The main pool handle (cheaply cloneable):

pub struct TsBufferPool {
    inner: Arc<Inner>,
}

Clone semantics: clone() creates another handle to the same pool (no duplication). All handles share the same buffer inventory.

Key methods:

Method Purpose
new(cfg) Create pool; allocates all buffers upfront
try_acquire()Option<TsBufferHandle> Non-blocking; returns None only if exhausted
acquire()TsBufferHandle Panics if exhausted (use after backpressure gating)
buffer_len() Query buffer size
workers() Query worker count

Example usage:

let cfg = TsBufferPoolConfig {
    buffer_len: 64 * 1024,
    total_buffers: 256,
    workers: 8,
    local_queue_cap: 4,
};
let pool = TsBufferPool::new(cfg);

// In worker thread (fast path):
let mut buf = pool.acquire();
buf.as_mut_slice()[0..100].copy_from_slice(&data);
// buf automatically returned on drop

TsBufferHandle

RAII wrapper around a pooled buffer:

pub struct TsBufferHandle {
    pool: TsBufferPool,
    buf: Option<Box<[u8]>>,
}

Key properties:

  • Size: 24 bytes (Arc ptr + Option)
  • Ownership: Exclusive (no Clone to prevent double-free)
  • Lifetime: Buffer is returned to pool on Drop

Key methods:

Method Purpose
as_slice(&self) → &[u8] View full buffer (not just filled bytes)
as_mut_slice(&mut self) → &mut [u8] Mutable access
len() → usize Buffer size
clear(&mut self) Zero-fill (for sensitive data)
ptr_usize() → usize Buffer address as int (debugging)

Important caveat:

as_slice() returns the entire buffer, not just filled bytes. For scan tasks that partially fill buffers, use TsChunk (in scheduler module) which tracks filled length via len and buf_offset fields.

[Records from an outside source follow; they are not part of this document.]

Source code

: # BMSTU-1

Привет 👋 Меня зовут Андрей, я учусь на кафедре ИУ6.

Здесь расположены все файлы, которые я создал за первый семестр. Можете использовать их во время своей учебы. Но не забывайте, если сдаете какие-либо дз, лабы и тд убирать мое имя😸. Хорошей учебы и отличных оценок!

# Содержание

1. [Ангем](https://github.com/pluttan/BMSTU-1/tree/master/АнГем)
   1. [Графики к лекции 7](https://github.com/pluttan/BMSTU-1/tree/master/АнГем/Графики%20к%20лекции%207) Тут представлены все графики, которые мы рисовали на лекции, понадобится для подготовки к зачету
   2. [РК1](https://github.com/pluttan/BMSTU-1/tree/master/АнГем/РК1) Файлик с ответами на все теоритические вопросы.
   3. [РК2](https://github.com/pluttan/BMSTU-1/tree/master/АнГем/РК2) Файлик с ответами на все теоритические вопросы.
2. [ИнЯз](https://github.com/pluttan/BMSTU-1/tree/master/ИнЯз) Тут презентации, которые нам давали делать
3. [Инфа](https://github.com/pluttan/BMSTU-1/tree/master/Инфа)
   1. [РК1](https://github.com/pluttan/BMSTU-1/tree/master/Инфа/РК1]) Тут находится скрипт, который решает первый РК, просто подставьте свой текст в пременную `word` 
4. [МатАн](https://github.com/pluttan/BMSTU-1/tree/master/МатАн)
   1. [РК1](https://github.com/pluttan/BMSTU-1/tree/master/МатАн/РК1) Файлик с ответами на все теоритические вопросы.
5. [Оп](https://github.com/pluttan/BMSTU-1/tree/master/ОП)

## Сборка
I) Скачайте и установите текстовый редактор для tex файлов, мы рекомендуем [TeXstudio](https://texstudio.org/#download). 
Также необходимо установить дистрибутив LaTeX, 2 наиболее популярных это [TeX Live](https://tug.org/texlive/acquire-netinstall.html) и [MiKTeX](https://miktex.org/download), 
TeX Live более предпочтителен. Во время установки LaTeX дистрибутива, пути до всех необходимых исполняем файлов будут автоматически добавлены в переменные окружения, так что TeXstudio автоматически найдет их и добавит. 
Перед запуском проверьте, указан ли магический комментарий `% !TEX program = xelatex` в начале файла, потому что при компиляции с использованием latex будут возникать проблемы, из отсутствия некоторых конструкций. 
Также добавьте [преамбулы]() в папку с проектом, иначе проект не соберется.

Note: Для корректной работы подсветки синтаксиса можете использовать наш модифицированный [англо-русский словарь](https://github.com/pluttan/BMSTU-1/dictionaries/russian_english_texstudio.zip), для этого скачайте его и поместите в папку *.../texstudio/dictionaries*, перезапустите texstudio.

Example with partial fill:

let mut buf = pool.acquire();
let n = read_socket(&mut buf.as_mut_slice()[..1024])?;
// buf.as_slice().len() == 64KB (full buffer)
// But only first 1024 bytes are valid!

// Better: use TsChunk which tracks this
let chunk = TsChunk::new(
    obj_id,     // object identifier
    0,          // base_offset
    n as u32,   // len (filled length)
    0,          // prefix_len (no overlap for first chunk)
    0,          // buf_offset
    buf,
);

Inner (Internal)

Shared state behind Arc:

struct Inner {
    buffer_len: usize,
    global: ArrayQueue<Box<[u8]>>,
    locals: Vec<CachePadded<ArrayQueue<Box<[u8]>>>>,
}

Memory layout:

  • buffer_len: 8 bytes (constant)
  • global: ~32 bytes + array storage (all buffers in worst case)
  • locals: ~24 bytes + workers * 128 bytes (CachePadded queues)

Each CachePadded<ArrayQueue> is 128 bytes (two 64-byte cache lines) to prevent false sharing between adjacent workers' queue indices.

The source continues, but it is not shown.